Once upon a time, there was just the CEO, leading the business into the future. Then came the rest of the Cs - CIO, CMO, CFO - named C-suite, where big decisions were made and leaders forged. Today, the C-suite could be inviting a new member to join their illustrious ranks, one who has been developed to cope with the digital economy and the customer-centric marketplace - the Chief Marketing and Information Officer (CMIO). Could this hybrid child of the CIO and CMO, two roles that once sat in separate silos and were tentative bedfellows at best, be what is needed to get the enterprise back into the consumer's pockets through the power of technology?

A digital strategy

It's unlikely, but there's definitely a need for more collaboration between the two silos going forward.

"The CMO is the custodian of the customer in today's modern organisation and is the best person to drive and influence the digital relationship the organisation has with the customer," says Jeremy Swartz, regional director, MEA, Thunderhead.com. "CIOs need to be able to support their organisation with technology that manages and absorbs the massive variables that can be used by the customer to interact with the business."

Accenture recently released a report, CMOs: Time for digital transformation, that surveyed key marketing decision-makers from across the globe. It showed that the IT and marketing departments are under pressure to deliver relevant and integrated customer experiences that inspire engagement with the enterprise.

"The shift has gone from a back-office transformation to a transformation of the consumer experience," says Lee Naik, MD: Technology Strategy at Accenture. "Based on the survey, over 21% of CMOs believed they wouldn't be ready to rise to the digital challenge over the next five years and that their businesses would not be truly digital."

Having a well-defined and structured digital strategy isn't just there to 'keep marketing happy on Twitter', it's become the key to success or failure in a mercurial market. Customers aren't loyal, they want service, reliability and engagement and they don't care who provides it. The CMO and CIO have the opportunity to work towards building a digital strategy that can differentiate their offering in the market, drive growth and add some tasty rands to that all-important bottom line.

For many, there is the assumption that the South African enterprise is lagging behind its international counterparts. This isn't true. The local CIO is aware of the digital economy and the need to tap into it.
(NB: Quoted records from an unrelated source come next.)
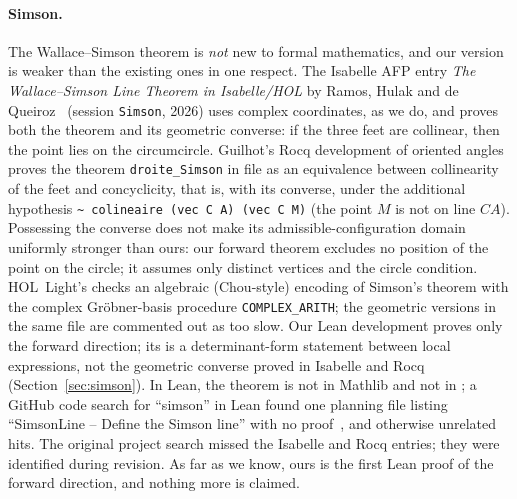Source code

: \documentclass[11pt]{article}
\theoremstyle{definition}
\theoremstyle{remark}
\newcommand{\lean}[1]{\texttt{#1}}
\begin{document}
\paragraph{Simson.} The Wallace--Simson theorem is \emph{not} new to formal mathematics, and our
version is weaker than the existing ones in one respect. The Isabelle AFP entry \emph{The
Wallace--Simson Line Theorem in Isabelle/HOL} by Ramos, Hulak and de Queiroz~\cite{AFPSimson}
(session \lean{Simson}, 2026) uses complex coordinates, as we do, and proves both the theorem and
its geometric converse: if the three feet are collinear, then the point lies on the circumcircle.
Guilhot's Rocq development of oriented angles~\cite{GuilhotAngles,Guilhot} proves the theorem
\lean{droite\_Simson} in file  as an equivalence between collinearity of the
feet and concyclicity, that is, with its converse, under the additional hypothesis
\lean{\textasciitilde{} colineaire (vec C A) (vec C M)} (the point $M$ is not on line $CA$). Possessing
the converse does not make its admissible-configuration domain uniformly stronger than ours: our
forward theorem excludes no position of the point on the circle; it assumes only distinct
vertices and the circle condition. HOL~Light's 
\cite{HOLGrobner} checks an algebraic (Chou-style) encoding of Simson's theorem with the complex
Gr\"obner-basis procedure \lean{COMPLEX\_ARITH}; the geometric versions in the same file are
commented out as too slow. Our Lean development proves only the forward direction; its
 is a determinant-form statement between local
expressions, not the geometric converse proved in Isabelle and Rocq
(Section~\ref{sec:simson}). In Lean, the theorem is not in Mathlib and not in
; a GitHub code search for ``simson'' in Lean found one planning file listing
``SimsonLine -- Define the Simson line'' with no proof~\cite{EGPlan}, and otherwise unrelated hits.
The original project search missed the Isabelle and Rocq entries; they were identified during
revision. As far as we know, ours is the first Lean proof of the forward direction, and nothing
more is claimed.
\end{document}
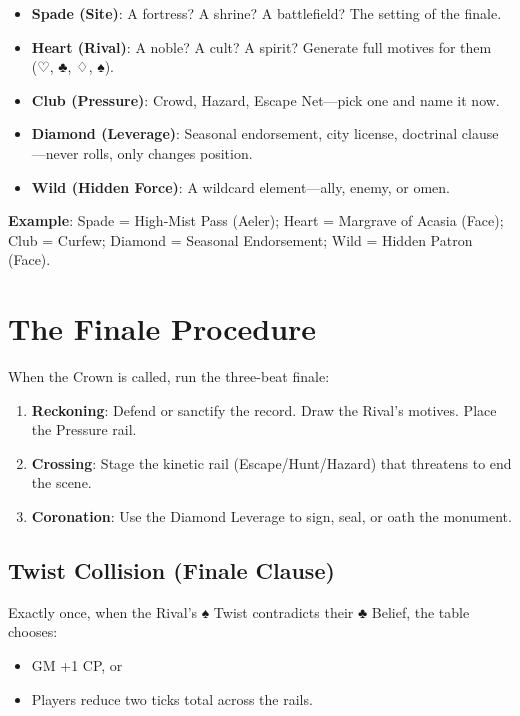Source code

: \begin{itemize}
    \item \textbf{Spade (Site)}: A fortress? A shrine? A battlefield? The setting of the finale.
    \item \textbf{Heart (Rival)}: A noble? A cult? A spirit? Generate full motives for them (♡, ♣, ♢, ♠).
    \item \textbf{Club (Pressure)}: Crowd, Hazard, Escape Net—pick one and name it now.
    \item \textbf{Diamond (Leverage)}: Seasonal endorsement, city license, doctrinal clause—never rolls, only changes position.
    \item \textbf{Wild (Hidden Force)}: A wildcard element—ally, enemy, or omen.
\end{itemize}

\textbf{Example}: Spade = High-Mist Pass (Aeler); Heart = Margrave of Acasia (Face); Club = Curfew; Diamond = Seasonal Endorsement; Wild = Hidden Patron (Face).

\section*{The Finale Procedure}

When the Crown is called, run the three-beat finale:

\begin{enumerate}
    \item \textbf{Reckoning}: Defend or sanctify the record. Draw the Rival's motives. Place the Pressure rail.
    \item \textbf{Crossing}: Stage the kinetic rail (Escape/Hunt/Hazard) that threatens to end the scene.
    \item \textbf{Coronation}: Use the Diamond Leverage to sign, seal, or oath the monument.
\end{enumerate}

\subsection*{Twist Collision (Finale Clause)}

Exactly once, when the Rival's ♠ Twist contradicts their ♣ Belief, the table chooses:

\begin{itemize}
    \item GM +1 CP, or
    \item Players reduce two ticks total across the rails.
\end{itemize}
"In South Africa, I've found that many CIOs are still plagued by the challenges of their current IT organisation, struggling with the legacy of old infrastructure and the fact that they're seen by the business and the CMO as an IT shop that just delivers on IT," says Naik.

In its report The CMO-CIO Disconnect, Accenture highlights five elements that could align the CMO and the CIO - perhaps finally finding that missing DNA strand that creates the CMIO. These are: identify the CMO as the chief experience officer; accept IT as a strategic partner with marketing and not just a platform provider; agree on key business levers for this alignment such as customer data versus privacy and security; change the skills mix to ensure both silos are marketingand tech-savvy; and develop trust.

Lee-Anne van Zyle, CEO of FNB Online, points out that the next five years are critical for digital transformation in the business, but she doesn't believe that the CIO and CMO will evolve into a single executive role: "The roles have different skills sets and I cannot see them merging in the near future as the complexity of the CIO role extends beyond development and encapsulates testing, systems analysis and ownership of the infrastructure."

"Digital transformation is more than an IT project," adds Patrick O'Reilly, CIO of MIP Holdings. "The CIO often has deep insight into the challenges of other parts of the business and may bring a well-grounded perspective. The CMO can look at what the future will bring to the business and provide insight that is useful to the CIO. What the business needs is a CMO and a CIO who know their own roles, but also know how to work together."